You are all very clever !!!!!!and thank goodness, a little C R A Z Y !
DID YOU KNOW THAT MADNESS IS A PRE-REQUISITE FOR PERFUMISTAHOOD !
Many smiles and LOLs
rebecca1964
Aug 26 2008, 09:28 PM
QUOTE (carmencanada @ Aug 26 2008, 03:49 PM)

Could add:
You count bottles to go to sleep
You make top-ten perfume lists when you can't go to sleep
I alphabetize fragrances to go to sleep, not necessarily my own: "A for
Anais Anais, B for
Beautiful, C for
Cool Water Woman...."
Now the weird part: I have even done this with POL names: "A for A as in Apple, B for Besotted, C for
Cazaubon,..."
Twitchly
Aug 26 2008, 10:17 PM
You get the cold shakes if you're out and about and suddenly realize you have no decants or samples in your purse.
Karin
Aug 26 2008, 10:20 PM
You know you are NOT a perfumista if someone asks you what they should wear, and you think immediately of clothes!

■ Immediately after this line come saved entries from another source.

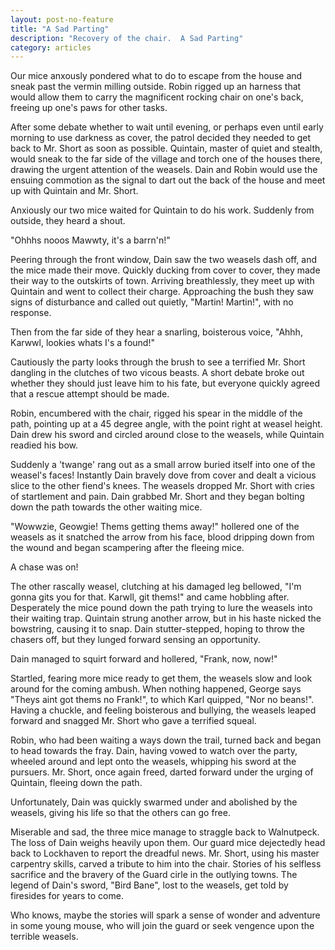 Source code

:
 ```yaml
---
layout: post-no-feature
title: "A Sad Parting"
description: "Recovery of the chair.  A Sad Parting"
category: articles
---
```


Our mice anxously pondered what to do to escape from the house and sneak past the vermin
milling outside.  Robin rigged up an harness that would allow them to carry the magnificent
rocking chair on one's back, freeing up one's paws for other tasks.

After some debate whether to wait until evening, or perhaps even until early morning to
use darkness as cover, the patrol decided they needed to get back to Mr. Short as soon
as possible.  Quintain, master of quiet and stealth, would sneak to the far side of the village and
torch one of the houses there, drawing the urgent attention of the weasels.  Dain and Robin
would use the ensuing commotion as the signal to dart out the back of the house and meet up
with Quintain and Mr. Short.

Anxiously our two mice waited for Quintain to do his work.  Suddenly from outside, they heard
a shout.

"Ohhhs nooos Mawwty, it's a barrn'n!"

Peering through the front window, Dain saw the two weasels dash off, and the mice made their
move.  Quickly ducking from cover to cover, they made their way to the outskirts of town.
Arriving breathlessly, they meet up with Quintain and went to collect their charge. Approaching
the bush they saw signs of disturbance and called out quietly, "Martin! Martin!", with no response.

Then from the far side of they hear a snarling, boisterous voice, "Ahhh, Karwwl, lookies whats I's a found!"

Cautiously the party looks through the brush to see a terrified Mr. Short dangling in the clutches of
two vicous beasts. A short debate broke out whether they should just leave him to his fate,
but everyone quickly agreed that a rescue attempt should be made.

Robin, encumbered with the chair, rigged his spear in the middle of the path, pointing up at
a 45 degree angle, with the point right at weasel height.  Dain drew his sword and circled around
close to the weasels, while Quintain readied his bow.

Suddenly a 'twange' rang out as a small arrow buried itself into one of the weasel's faces! Instantly
Dain bravely dove from cover and dealt a vicious slice to the other fiend's knees.  The
weasels dropped Mr. Short with cries of startlement and pain.  Dain grabbed
Mr. Short and they began bolting down the path towards the other waiting mice.

"Wowwzie, Geowgie!  Thems getting thems away!" hollered one of the weasels as it snatched the arrow
from his face, blood dripping down from the wound and began scampering after the fleeing mice.

A chase was on!

The other rascally weasel, clutching at his damaged leg bellowed, "I'm gonna gits you for that.  Karwll, git thems!"
and came hobbling after.  Desperately the mice pound down the path trying to lure the weasels
into their waiting trap.  Quintain strung another arrow, but in his haste nicked the bowstring, causing
it to snap.  Dain stutter-stepped, hoping to throw the chasers off, but they lunged forward sensing
an opportunity.

Dain managed to squirt forward and hollered, "Frank, now, now!"

Startled, fearing more mice ready to get them, the weasels slow and look around for the coming ambush.
When nothing happened, George says "Theys aint got thems no Frank!", to which Karl quipped, "Nor no beans!".
Having a chuckle, and feeling boisterous and bullying, the weasels leaped forward and snagged Mr. Short who gave
a terrified squeal.

Robin, who had been waiting a ways down the trail, turned back and began to head towards the fray.
Dain, having vowed to watch over the party, wheeled around and lept onto the weasels, whipping his
sword at the pursuers.  Mr. Short, once again freed, darted forward under the urging of Quintain, fleeing
down the path.

Unfortunately, Dain was quickly swarmed under and abolished by the weasels, giving his life so that the others
can go free.

Miserable and sad, the three mice manage to straggle back to Walnutpeck.  The loss of Dain weighs heavily upon
them.  Our guard mice dejectedly head back to Lockhaven to report the dreadful news.  Mr. Short, using his master
carpentry skills, carved a tribute to him into the chair.  Stories of his selfless sacrifice and the bravery
of the Guard cirle in the outlying towns.  The legend of Dain's sword, "Bird Bane",
lost to the weasels, get told by firesides for years to come.

Who knows, maybe the stories will spark a sense of wonder and adventure in some young mouse, who will join the
guard or seek vengence upon the terrible weasels.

LOL
FiveoaksBouquet
Aug 26 2008, 10:55 PM

Great stuff--and it's all true, that's the best part!
QUOTE (sillage @ Aug 26 2008, 02:03 PM)

Upon reading this entry
http://blogenspiel.blogspot.com/2008/08/in...ul-posting.html I thought I should post this
YOU MIGHT BE A PERFUMISTA IF......
90% of your file folders relate to perfumes
your closet wardrobe is arranged by fragrance families
sillage
Sorry, sillage, my closet perfume wardrobe is arranged by brand!
You're a perfumista if:
You can remember the three signature perfumes of a lady you knew in 1963 (and everyone else you've come across since you were a child)
There are days you don't get dressed till noon because you can't decide which perfume to wear
All routes to any department in a department store pass through the perfume department
You have a backlog of samples of perfumes most people never heard of waiting to be tested
You're too tired to go to the grocery store but you don't mind a nine hour bus ride to go to a POL beauty brunch!
You follow people who smell good.
jtcInBoston
Aug 27 2008, 12:22 AM
I'll add a few from my own life:
:: You consider buying perfumes you don't actually like or would never actually wear because they are "classics" or "I might want to have that around as a reference."
:: You couldn't ask for directions to the Louvre in French to save your life, but you can rattle off the names of 50 different perfumes in flawless, accentless French.
:: You know that a "chypre" is not an animal from which you get wool.
:: You know 5 common household products that can be used quickly and effectively to scrub and remove any trace of an unfortunate fragrance from your skin when you have inadvertantly spritzed yourself.
:: In addition to shelves of bottles, bins of decants, and boxes of decanting supplies, you also have drawers full of used bubblewrap just waiting to be used.
:: While out of the house during hot and humid whether, you maintain a state of worry about the ambient temperature inside your house, especially in the room where your perfumes lie sleeping.
:: You sniff a sample on your arm, and say, "Wow, that doesn't smell good..." ... and then you sniff yourself again. Several times.
Twitchly
Aug 27 2008, 07:21 AM
QUOTE (jtcInBoston @ Aug 27 2008, 12:22 AM)

:: You sniff a sample on your arm, and say, "Wow, that doesn't smell good..." ... and then you sniff yourself again. Several times.
I love that one. So true.
jtcInBoston
Aug 27 2008, 08:14 AM
QUOTE (jtcInBoston @ Aug 27 2008, 12:22 AM)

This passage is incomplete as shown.